- _Input records_:
____
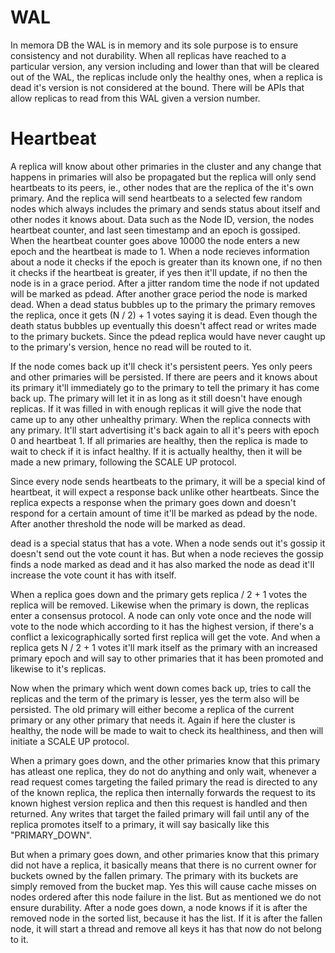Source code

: # WAL
In memora DB the WAL is in memory and its sole purpose is to ensure consistency and not durability. When all replicas have reached to a particular version, any version including and lower than that will be cleared out of the WAL, the replicas include only the healthy ones, when a replica is dead it's version is not considered at the bound. There will be APIs that allow replicas to read from this WAL given a version number. 

# Heartbeat

A replica will know about other primaries in the cluster and any change that happens in primaries will also be propagated but the replica will only send heartbeats to its peers, ie., other nodes that are the replica of the it's own primary. And the replica will send heartbeats to a selected few random nodes which always includes the primary and sends status about itself and other nodes it knows about. Data such as the Node ID, version, the nodes heartbeat counter, and last seen timestamp and an epoch is gossiped. When the heartbeat counter goes above 10000 the node enters a new epoch and the heartbeat is made to 1. When a node recieves information about a node it checks if the epoch is greater than its known one, if no then it checks if the heartbeat is greater, if yes then it'll update, if no then the node is in a grace period. After a jitter random time the node if not updated will be marked as pdead. After another grace period the node is marked dead. When a dead status bubbles up to the primary the primary removes the replica, once it gets (N / 2) + 1 votes saying it is dead. Even though the death status bubbles up eventually this doesn't affect read or writes made to the primary buckets. Since the pdead replica would have never caught up to the primary's version, hence no read will be routed to it. 

If the node comes back up it'll check it's persistent peers. Yes only peers and other primaries will be persisted. If there are peers and it knows about its primary it'll immediately go to the primary to tell the primary it has come back up. The primary will let it in as long as it still doesn't have enough replicas. If it was filled in with enough replicas it will give the node that came up to any other unhealthy primary. When the replica connects with any primary. It'll start advertising it's back again to all it's peers with epoch 0 and heartbeat 1. If all primaries are healthy, then the replica is made to wait to check if it is infact healthy. If it is actually healthy, then it will be made a new primary, following the SCALE UP protocol.

Since every node sends heartbeats to the primary, it will be a special kind of heartbeat, it will expect a response back unlike other heartbeats. Since the replica expects a response when the primary goes down and doesn't respond for a certain amount of time it'll be marked as pdead by the node. After another threshold the node will be marked as dead.

dead is a special status that has a vote. When a node sends out it's gossip it doesn't send out the vote count it has. But when a node recieves the gossip finds a node marked as dead and it has also marked the node as dead it'll increase the vote count it has with itself. 

When a replica goes down and the primary gets replica / 2 + 1 votes the replica will be removed. Likewise when the primary is down, the replicas enter a consensus protocol. A node can only vote once and the node will vote to the node which according to it has the highest version, if there's a conflict a lexicographically sorted first replica will get the vote. And when a replica gets N / 2 + 1 votes it'll mark itself as the primary with an increased primary epoch and will say to other primaries that it has been promoted and likewise to it's replicas.

Now when the primary which went down comes back up, tries to call the replicas and the term of the primary is lesser, yes the term also will be persisted. The old primary will either become a replica of the current primary or any other primary that needs it. Again if here the cluster is healthy, the node will be made to wait to check its healthiness, and then will initiate a SCALE UP protocol.

When a primary goes down, and the other primaries know that this primary has atleast one replica, they do not do anything and only wait, whenever a read request comes targeting the failed primary the read is directed to any of the known replica, the replica then internally forwards the request to its known highest version replica and then this request is handled and then returned. Any writes that target the failed primary will fail until any of the replica promotes itself to a primary, it will say basically like this "PRIMARY_DOWN". 

But when a primary goes down, and other primaries know that this primary did not have a replica, it basically means that there is no current owner for buckets owned by the fallen primary. The primary with its buckets are simply removed from the bucket map. Yes this will cause cache misses on nodes ordered after this node failure in the list. But as mentioned we do not ensure durability. After a node goes down, a node knows if it is after the removed node in the sorted list, because it has the list. If it is after the fallen node, it will start a thread and remove all keys it has that now do not belong to it.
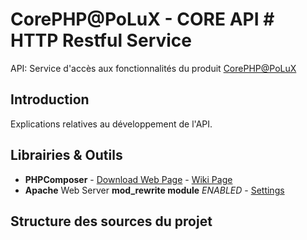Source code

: # CorePHP@PoLuX - CORE API # HTTP Restful Service
API: Service d'accès aux fonctionnalités du produit [CorePHP@PoLuX]('https://github.com/poluxGit/core-php')

## Introduction

Explications relatives au développement de l'API.

## Librairies & Outils

- **PHPComposer** - [Download Web Page](https://getcomposer.org/download/) - [Wiki Page](https://getcomposer.org/download/)
- **Apache** Web Server **mod_rewrite module** *ENABLED* - [Settings](./.htaccess)


## Structure des sources du projet

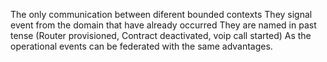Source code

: The only communication between diferent bounded contexts
They signal event from the domain that have already occurred
They are named in past tense (Router provisioned, Contract deactivated, voip call started)
As the operational events can be federated with the same advantages.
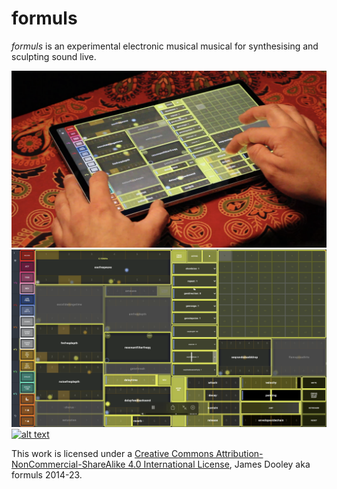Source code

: # formuls
*formuls* is an experimental electronic musical musical for synthesising and sculpting sound live.

![alt text](https://github.com/jrdooley/formuls/blob/main/formuls_image_1.png)
![alt text](https://github.com/jrdooley/formuls/blob/main/formuls_image_2.png)
[![alt text](https://img.youtube.com/vi/VUV06M74-40/0.jpg)](https://www.youtube.com/watch?v=VUV06M74-40)

This work is licensed under a [Creative Commons Attribution-NonCommercial-ShareAlike 4.0 International License](http://creativecommons.org/licenses/by-nc-sa/4.0/), James Dooley aka formuls 2014-23.

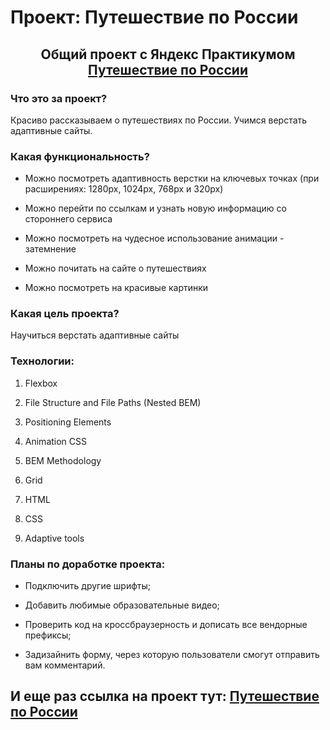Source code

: # Проект: Путешествие по России

<h2 align="center">Общий проект с Яндекс Практикумом <a href="https://vildanarazumova.github.io/russian-travel/index.html" target="_blank">  Путешествие по России</a> 
<h3>Что это за проект?</h3>
  
<p>Красиво рассказываем о путешествиях по России. Учимся верстать адаптивные сайты. </p>

<h3>Какая функциональность?</h3>

- Можно посмотреть адаптивность верстки на ключевых точках (при расширениях: 1280px, 1024px, 768px и 320px)
  
- Можно перейти по ссылкам и узнать новую информацию со стороннего сервиса
  
- Можно посмотреть на чудесное использование анимации - затемнение
  
- Можно почитать на сайте о путешествиях

- Можно посмотреть на красивые картинки 

<h3>Какая цель проекта?</h3>
  
<p>Научиться верстать адаптивные сайты</p>
  
<h3>Технологии:</h3>

1. Flexbox

2. File Structure and File Paths (Nested BEM)

3. Positioning Elements

4. Animation CSS

5. BEM Methodology
  
6. Grid
  
7. HTML
  
8. CSS
  
9. Adaptive tools

<h3>Планы по доработке проекта:</h3>

- Подключить другие шрифты;

- Добавить любимые образовательные видео;

- Проверить код на кроссбраузерность и дописать все вендорные префиксы;

- Задизайнить форму, через которую пользователи смогут отправить вам комментарий.

<h2>И еще раз ссылка на проект тут: <a href="https://vildanarazumova.github.io/russian-travel/index.html" target="_blank">Путешествие по России</a> 




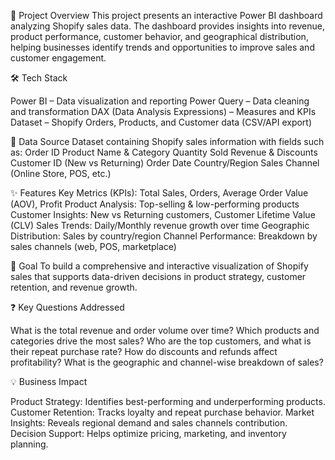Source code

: 🔹 Project Overview
This project presents an interactive Power BI dashboard analyzing Shopify sales data. The dashboard provides insights into revenue, product performance, customer behavior, and geographical distribution, helping businesses identify trends and opportunities to improve sales and customer engagement.

🛠 Tech Stack

Power BI – Data visualization and reporting
Power Query – Data cleaning and transformation
DAX (Data Analysis Expressions) – Measures and KPIs
Dataset – Shopify Orders, Products, and Customer data (CSV/API export)

📂 Data Source
Dataset containing Shopify sales information with fields such as:
Order ID
Product Name & Category
Quantity Sold
Revenue & Discounts
Customer ID (New vs Returning)
Order Date
Country/Region
Sales Channel (Online Store, POS, etc.)

✨ Features
Key Metrics (KPIs): Total Sales, Orders, Average Order Value (AOV), Profit
Product Analysis: Top-selling & low-performing products
Customer Insights: New vs Returning customers, Customer Lifetime Value (CLV)
Sales Trends: Daily/Monthly revenue growth over time
Geographic Distribution: Sales by country/region
Channel Performance: Breakdown by sales channels (web, POS, marketplace)

🎯 Goal
To build a comprehensive and interactive visualization of Shopify sales that supports data-driven decisions in product strategy, customer retention, and revenue growth.

❓ Key Questions Addressed

What is the total revenue and order volume over time?
Which products and categories drive the most sales?
Who are the top customers, and what is their repeat purchase rate?
How do discounts and refunds affect profitability?
What is the geographic and channel-wise breakdown of sales?

💡 Business Impact

Product Strategy: Identifies best-performing and underperforming products.
Customer Retention: Tracks loyalty and repeat purchase behavior.
Market Insights: Reveals regional demand and sales channels contribution.
Decision Support: Helps optimize pricing, marketing, and inventory planning.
____
- _Problem requirements_:
Exactly as written, restate the lines above from the opening line through the one holding "# Heartbeat", omitting the pictures.

- _Completed exercise_:
Source code

: # WAL
In memora DB the WAL is in memory and its sole purpose is to ensure consistency and not durability. When all replicas have reached to a particular version, any version including and lower than that will be cleared out of the WAL, the replicas include only the healthy ones, when a replica is dead it's version is not considered at the bound. There will be APIs that allow replicas to read from this WAL given a version number. 

# Heartbeat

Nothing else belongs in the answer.